[[ Records shown open ]]

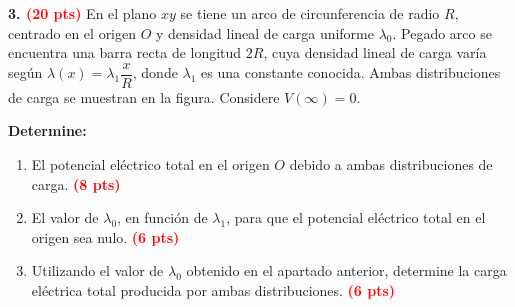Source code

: \documentclass[12pt]{article}
\begin{document}
\noindent
\textbf{3. \textcolor{red}{(20 pts)}} 
En el plano $xy$ se tiene un arco de circunferencia de radio $R$, 
centrado en el origen $O$ y densidad lineal de carga uniforme $\lambda_0$. Pegado arco
se encuentra una barra recta de longitud $2R$, cuya densidad lineal 
de carga varía según 
$\lambda(x)=\lambda_1\dfrac{x}{R}$, donde $\lambda_1$ es una 
constante conocida. Ambas distribuciones de carga se muestran en la 
figura. Considere $V(\infty)=0$.

\vspace{0.25cm}

\noindent
\begin{minipage}[t]{0.58\textwidth}
\vspace{0pt}

\textbf{Determine:}

\vspace{0.25cm}

\begin{enumerate}[
    label=\alph*),
    leftmargin=0.55cm,
    labelsep=0.15cm,
    itemsep=0.55cm,
    topsep=0pt
]

    \item El potencial eléctrico total en el origen $O$ debido a 
    ambas distribuciones de carga. \textcolor{red}{\textbf{(8 pts)}}

    \item El valor de $\lambda_0$, en función de $\lambda_1$, para 
    que el potencial eléctrico total en el origen sea nulo. \textcolor{red}{\textbf{(6 pts)}}

    \item Utilizando el valor de $\lambda_0$ obtenido en el apartado 
    anterior, determine la carga eléctrica total producida por ambas distribuciones. \textcolor{red}{\textbf{(6 pts)}}

\end{enumerate}

\end{minipage}
\hfill
%
\end{document}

[[ Records shown closed ]]

**What you are asked to do**
There is a run of lines above from the one with "En el plano" to the one with "de carga varía según"; print exactly that run, both ends included, and nothing else.

**Response to the task**
En el plano $xy$ se tiene un arco de circunferencia de radio $R$, 
centrado en el origen $O$ y densidad lineal de carga uniforme $\lambda_0$. Pegado arco
se encuentra una barra recta de longitud $2R$, cuya densidad lineal 
de carga varía según 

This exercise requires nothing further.